# Provided data
= = = = = = =

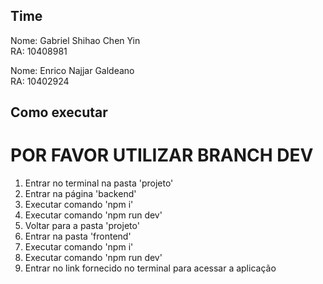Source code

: ## Time
Nome: Gabriel Shihao Chen Yin  
RA: 10408981

Nome: Enrico Najjar Galdeano  
RA: 10402924

## Como executar
# POR FAVOR UTILIZAR BRANCH DEV

1) Entrar no terminal na pasta 'projeto'
2) Entrar na página 'backend'
3) Executar comando 'npm i'
4) Executar comando 'npm run dev'
5) Voltar para a pasta 'projeto'
6) Entrar na pasta 'frontend'
7) Executar comando 'npm i'
8) Executar comando 'npm run dev'
9) Entrar no link fornecido no terminal para acessar a aplicação
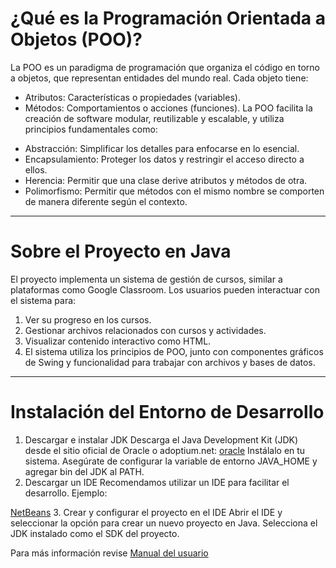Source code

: # ¿Qué es la Programación Orientada a Objetos (POO)?
La POO es un paradigma de programación que organiza el código en torno a objetos, que representan entidades del mundo real. Cada objeto tiene:
- Atributos: Características o propiedades (variables).
- Métodos: Comportamientos o acciones (funciones).
La POO facilita la creación de software modular, reutilizable y escalable, y utiliza principios fundamentales como:

* Abstracción: Simplificar los detalles para enfocarse en lo esencial.
* Encapsulamiento: Proteger los datos y restringir el acceso directo a ellos.
* Herencia: Permitir que una clase derive atributos y métodos de otra.
* Polimorfismo: Permitir que métodos con el mismo nombre se comporten de manera diferente según el contexto.
---
# Sobre el Proyecto en Java
El proyecto implementa un sistema de gestión de cursos, similar a plataformas como Google Classroom. Los usuarios pueden interactuar con el sistema para:

1. Ver su progreso en los cursos.
2. Gestionar archivos relacionados con cursos y actividades.
3. Visualizar contenido interactivo como HTML.
4. El sistema utiliza los principios de POO, junto con componentes gráficos de Swing y funcionalidad para trabajar con archivos y bases de datos.
---
# Instalación del Entorno de Desarrollo
1. Descargar e instalar JDK
Descarga el Java Development Kit (JDK) desde el sitio oficial de Oracle o adoptium.net:
[oracle](https://oracle.com/java/technologies/downloads/tools/)
Instálalo en tu sistema. Asegúrate de configurar la variable de entorno JAVA_HOME y agregar bin del JDK al PATH.
2. Descargar un IDE
Recomendamos utilizar un IDE para facilitar el desarrollo. Ejemplo:

[NetBeans](https://netbeans.apache.org/)
3. Crear y configurar el proyecto en el IDE
Abrir el IDE y seleccionar la opción para crear un nuevo proyecto en Java.
Selecciona el JDK instalado como el SDK del proyecto.

Para más información revise [Manual del usuario](https://github.com/SinR0str0/Proyecto-Plaga/blob/main/Manual%20Plaga.pdf)
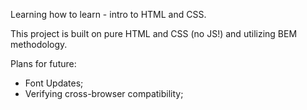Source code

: Learning how to learn - intro to HTML and CSS.

This project is built on pure HTML and CSS (no JS!) and utilizing BEM methodology.

Plans for future:
- Font Updates;
- Verifying cross-browser compatibility;
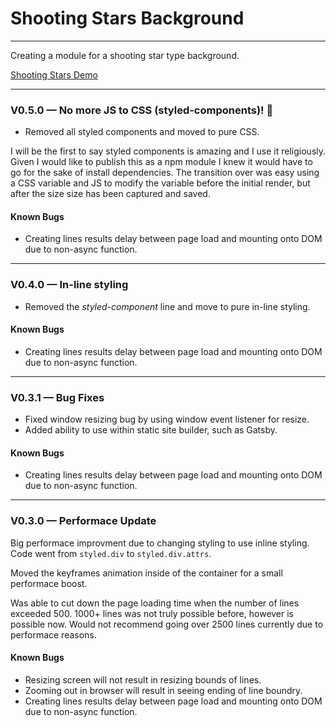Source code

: # Shooting Stars Background

---

Creating a module for a shooting star type background.

[Shooting Stars Demo](https://shooting-stars-demo.gradys.dev/)

---

### V0.5.0 — No more JS to CSS (styled-components)! 🎉
- Removed all styled components and moved to pure CSS.

I will be the first to say styled components is amazing and I use it religiously. Given I would like to publish this as a npm module I knew it would have to go for the sake of install dependencies. The transition over was easy using a CSS variable and JS to modify the variable before the initial render, but after the size size has been captured and saved.

#### Known Bugs
- Creating lines results delay between page load and mounting onto DOM due to non-async function.

---

### V0.4.0 — In-line styling
- Removed the *styled-component* line and move to pure in-line styling.

#### Known Bugs
- Creating lines results delay between page load and mounting onto DOM due to non-async function.

---

### V0.3.1 — Bug Fixes
- Fixed window resizing bug by using window event listener for resize.
- Added ability to use within static site builder, such as Gatsby.

#### Known Bugs
- Creating lines results delay between page load and mounting onto DOM due to non-async function.

---

### V0.3.0 — Performace Update
Big performace improvment due to changing styling to use inline styling.
Code went from `styled.div` to `styled.div.attrs`.

Moved the keyframes animation inside of the container for a small performace boost.

Was able to cut down the page loading time when the number of lines exceeded 500.
1000+ lines was not truly possible before, however is possible now. Would not recommend
going over 2500 lines currently due to performace reasons.

#### Known Bugs
- Resizing screen will not result in resizing bounds of lines.
- Zooming out in browser will result in seeing ending of line boundry.
- Creating lines results delay between page load and mounting onto DOM due to non-async function.
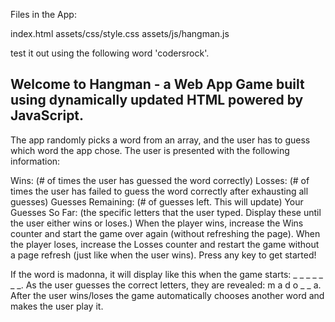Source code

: Files in the App:

index.html
assets/css/style.css
assets/js/hangman.js

test it out using the following word 'codersrock'.

## Welcome to Hangman - a Web App Game built using dynamically updated HTML powered by JavaScript.

The app randomly picks a word from an array, and the user has to guess which word the app chose. 
The user is presented with the following information:

Wins: (# of times the user has guessed the word correctly)
Losses: (# of times the user has failed to guess the word correctly after exhausting all guesses)
Guesses Remaining: (# of guesses left. This will update)
Your Guesses So Far: (the specific letters that the user typed. Display these until the user either wins or loses.)
When the player wins, increase the Wins counter and start the game over again (without refreshing the page).
When the player loses, increase the Losses counter and restart the game without a page refresh (just like when the user wins).
Press any key to get started!


If the word is madonna, it will display like this when the game starts: _ _ _ _ _ _ _.
As the user guesses the correct letters, they are revealed: m a d o _  _ a.
After the user wins/loses the game automatically chooses another word and makes the user play it.




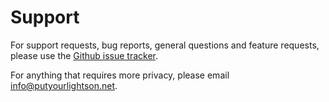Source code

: # Support

For support requests, bug reports, general questions and feature requests, please use the [Github issue tracker](https://github.com/putyourlightson/craft-campaign/issues). 

For anything that requires more privacy, please email [info@putyourlightson.net](mailto:info@putyourlightson.net).
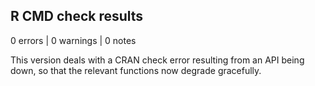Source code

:## R CMD check results

0 errors | 0 warnings | 0 notes

This version deals with a CRAN check error resulting from an API being down, so that the relevant functions now degrade gracefully.
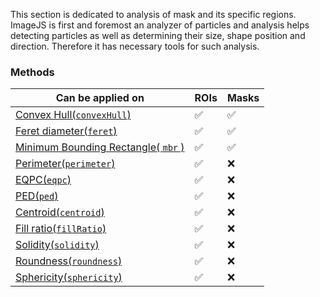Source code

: This section is dedicated to analysis of mask and its specific regions. ImageJS is first and foremost an analyzer of particles and analysis helps detecting particles as well as determining their size, shape position and direction.
Therefore it has necessary tools for such analysis.

### Methods

| Can be applied on                                                                   | ROIs    | Masks    |
| ----------------------------------------------------------------------------------- | ------- | -------- |
| [Convex Hull(`convexHull`)](./Convex%20Hull.md 'internal link on convex hull')      | &#9989; | &#9989;  |
| [Feret diameter(`feret`)](./Feret%20Diameters.md 'internal link on feret diameter') | &#9989; | &#9989;  |
| [Minimum Bounding Rectangle( `mbr` )](./MBR.md 'internal link on mbr')              | &#9989; | &#9989;  |
| [Perimeter(`perimeter`)](./Perimeter.md 'internal link on perimeter')               | &#9989; | &#10060; |
| [EQPC(`eqpc`)](./EQPC.md 'internal link on eqpc')                                   | &#9989; | &#10060; |
| [PED(`ped`)](./PED.md 'internal link on ped')                                       | &#9989; | &#10060; |
| [Centroid(`centroid`)](./Centroid.md 'internal link on centroid')                   | &#9989; | &#10060; |
| [Fill ratio(`fillRatio`)](./Fill%20ratio.md 'internal link on fill ratio')          | &#9989; | &#10060; |
| [Solidity(`solidity`)](./Solidity.md 'internal link on solidity')                   | &#9989; | &#10060; |
| [Roundness(`roundness`)](./Roundness.md 'internal link on roundness')               | &#9989; | &#10060; |
| [Sphericity(`sphericity`)](./Sphericity.md 'internal link on sphericity')           | &#9989; | &#10060; |
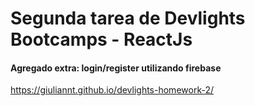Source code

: <h1>Segunda tarea de Devlights Bootcamps - ReactJs</h1>

<h4>Agregado extra: login/register utilizando firebase</h4>

https://giuliannt.github.io/devlights-homework-2/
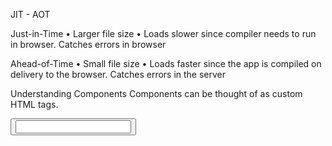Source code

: JIT - AOT

Just-in-Time
• Larger file size
• Loads slower since compiler
needs to run in browser.
Catches errors in browser

Ahead-of-Time
• Small file size
• Loads faster since the app is
compiled on delivery to the
browser.
Catches errors in the server

Understanding Components
Components can be thought of as custom HTML tags.

<form>
<button>
<input>
<script>

External Templates and Styles

Learn how to break a component into separate files for organization
reasons

MVC
Model View Controller

Model = Data
View = HTML
Controller = Typescript Class

Signals

When an application reactions to changes.
A signal is a value tracked by Angular.

An expression is a single line of code that evaluates to a value. The
value may be a number, string or a logical value.

Property binding
[]

Event Binding ()

type assertions

Creating a component

Emitting Events
We can communicate with parent components by emitting events

Content Projection

lifecycle hooks: ngOnChanges, ngOnInit, ngDoCheck, ngAfterContentInit, ngAfterContentChecked,
ngAfterViewInit, ngAfterViewChecked, ngOnDestroy

Commonly used hooks
• constructor()
• ngOnInit()
• ngOnChanges()
• ngOnDestroy()

Hooks that run more than once
can impact the performance of
your app.
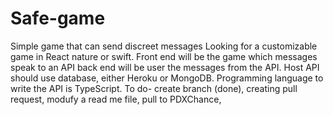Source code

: # Safe-game
Simple game that can send discreet messages
Looking for a customizable game in React nature or swift. Front end will be the game which messages speak to an API back end will be user the messages from the API. Host API should use database, either Heroku or MongoDB. Programming language to write the API is TypeScript. 
To do- create branch (done), creating pull request, modufy a read me file, pull to PDXChance, 
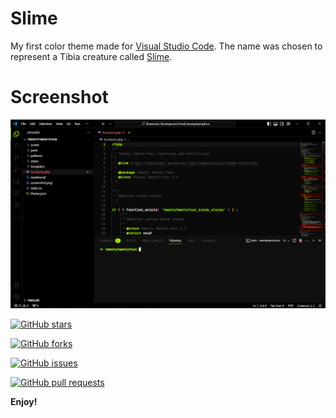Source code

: # Slime

My first color theme made for [Visual Studio Code](https://code.visualstudio.com/). The name was chosen to represent a Tibia creature called [Slime](https://www.tibia.com/community/?subtopic=creatures&name=Slime).

# Screenshot

![Screenshot](screenshot.png)

[![GitHub stars](https://img.shields.io/github/stars/luanpiegas/Slime-vscode-theme?style=social)](https://github.com/luanpiegas/Slime-vscode-theme/stargazers)

[![GitHub forks](https://img.shields.io/github/forks/luanpiegas/Slime-vscode-theme?style=social)](https://github.com/luanpiegas/Slime-vscode-theme/network)

[![GitHub issues](https://img.shields.io/github/issues/luanpiegas/Slime-vscode-theme?style=social)](https://github.com/luanpiegas/Slime-vscode-theme/issues)

[![GitHub pull requests](https://img.shields.io/github/issues-pr/luanpiegas/Slime-vscode-theme?style=social)](https://github.com/luanpiegas/Slime-vscode-theme/pulls)

**Enjoy!**
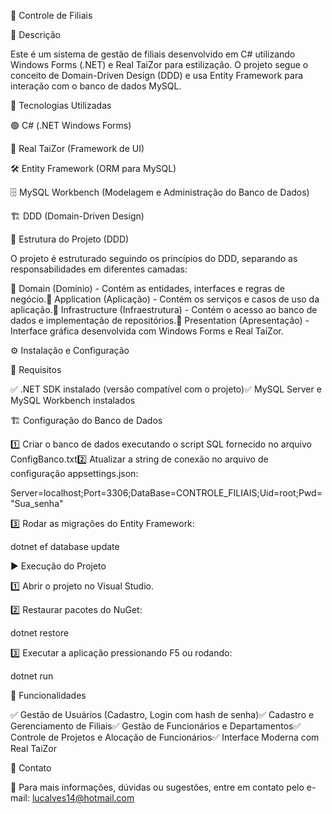 🏢 Controle de Filiais

📌 Descrição

Este é um sistema de gestão de filiais desenvolvido em C# utilizando Windows Forms (.NET) e Real TaiZor para estilização. O projeto segue o conceito de Domain-Driven Design (DDD) e usa Entity Framework para interação com o banco de dados MySQL.

🚀 Tecnologias Utilizadas

🟢 C# (.NET Windows Forms)

🎨 Real TaiZor (Framework de UI)

🛠 Entity Framework (ORM para MySQL)

🗄 MySQL Workbench (Modelagem e Administração do Banco de Dados)

🏗 DDD (Domain-Driven Design)

📂 Estrutura do Projeto (DDD)

O projeto é estruturado seguindo os princípios do DDD, separando as responsabilidades em diferentes camadas:

🔹 Domain (Domínio) - Contém as entidades, interfaces e regras de negócio.🔹 Application (Aplicação) - Contém os serviços e casos de uso da aplicação.🔹 Infrastructure (Infraestrutura) - Contém o acesso ao banco de dados e implementação de repositórios.🔹 Presentation (Apresentação) - Interface gráfica desenvolvida com Windows Forms e Real TaiZor.

⚙️ Instalação e Configuração

🔧 Requisitos

✅ .NET SDK instalado (versão compatível com o projeto)✅ MySQL Server e MySQL Workbench instalados

🏗 Configuração do Banco de Dados

1️⃣ Criar o banco de dados executando o script SQL fornecido no arquivo ConfigBanco.txt2️⃣ Atualizar a string de conexão no arquivo de configuração appsettings.json:

Server=localhost;Port=3306;DataBase=CONTROLE_FILIAIS;Uid=root;Pwd="Sua_senha"

3️⃣ Rodar as migrações do Entity Framework:

dotnet ef database update

▶️ Execução do Projeto

1️⃣ Abrir o projeto no Visual Studio.

2️⃣ Restaurar pacotes do NuGet:

dotnet restore

3️⃣ Executar a aplicação pressionando F5 ou rodando:

dotnet run

📌 Funcionalidades

✅ Gestão de Usuários (Cadastro, Login com hash de senha)✅ Cadastro e Gerenciamento de Filiais✅ Gestão de Funcionários e Departamentos✅ Controle de Projetos e Alocação de Funcionários✅ Interface Moderna com Real TaiZor

📩 Contato

📧 Para mais informações, dúvidas ou sugestões, entre em contato pelo e-mail: lucalves14@hotmail.com
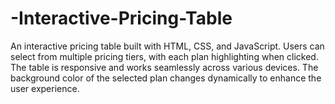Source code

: # -Interactive-Pricing-Table
An interactive pricing table built with HTML, CSS, and JavaScript. Users can select from multiple pricing tiers, with each plan highlighting when clicked. The table is responsive and works seamlessly across various devices. The background color of the selected plan changes dynamically to enhance the user experience.
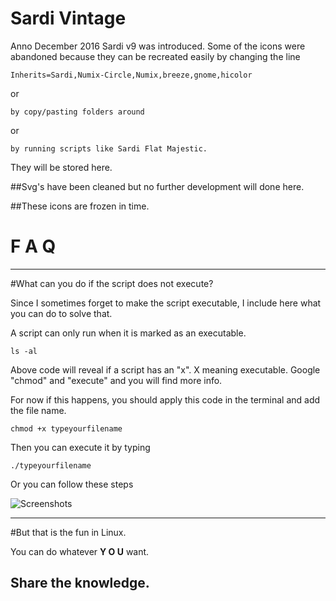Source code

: # Sardi Vintage

Anno December 2016 Sardi v9 was introduced. 
Some of the icons were abandoned because they can be recreated easily by changing the line

	Inherits=Sardi,Numix-Circle,Numix,breeze,gnome,hicolor

or

	by copy/pasting folders around

or

	by running scripts like Sardi Flat Majestic.

They will be stored here.

##Svg's have been cleaned but no further development will done here.


##These icons are frozen in time.


# F  A  Q
--------------------

#What can you do if the script does not execute?

Since I sometimes forget to make the script executable, I include here what you can do to solve that.

A script can only run when it is marked as an executable.

	ls -al 

Above code will reveal if a script has an "x". X meaning executable.
Google "chmod" and "execute" and you will find more info.

For now if this happens, you should apply this code in the terminal and add the file name.

	chmod +x typeyourfilename

Then you can execute it by typing

	./typeyourfilename

Or you can follow these steps

![Screenshots](http://i.imgur.com/vXsOaFL.gif)


------------------------------------
#But that is the fun in Linux.

You can do whatever <b>Y O U</b> want.

Share the knowledge.
------------------------------------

= = = = = = =

# How to complete this task
Only the number is wanted: how many lines in the data include the word "ngOnChanges"?

# Output
2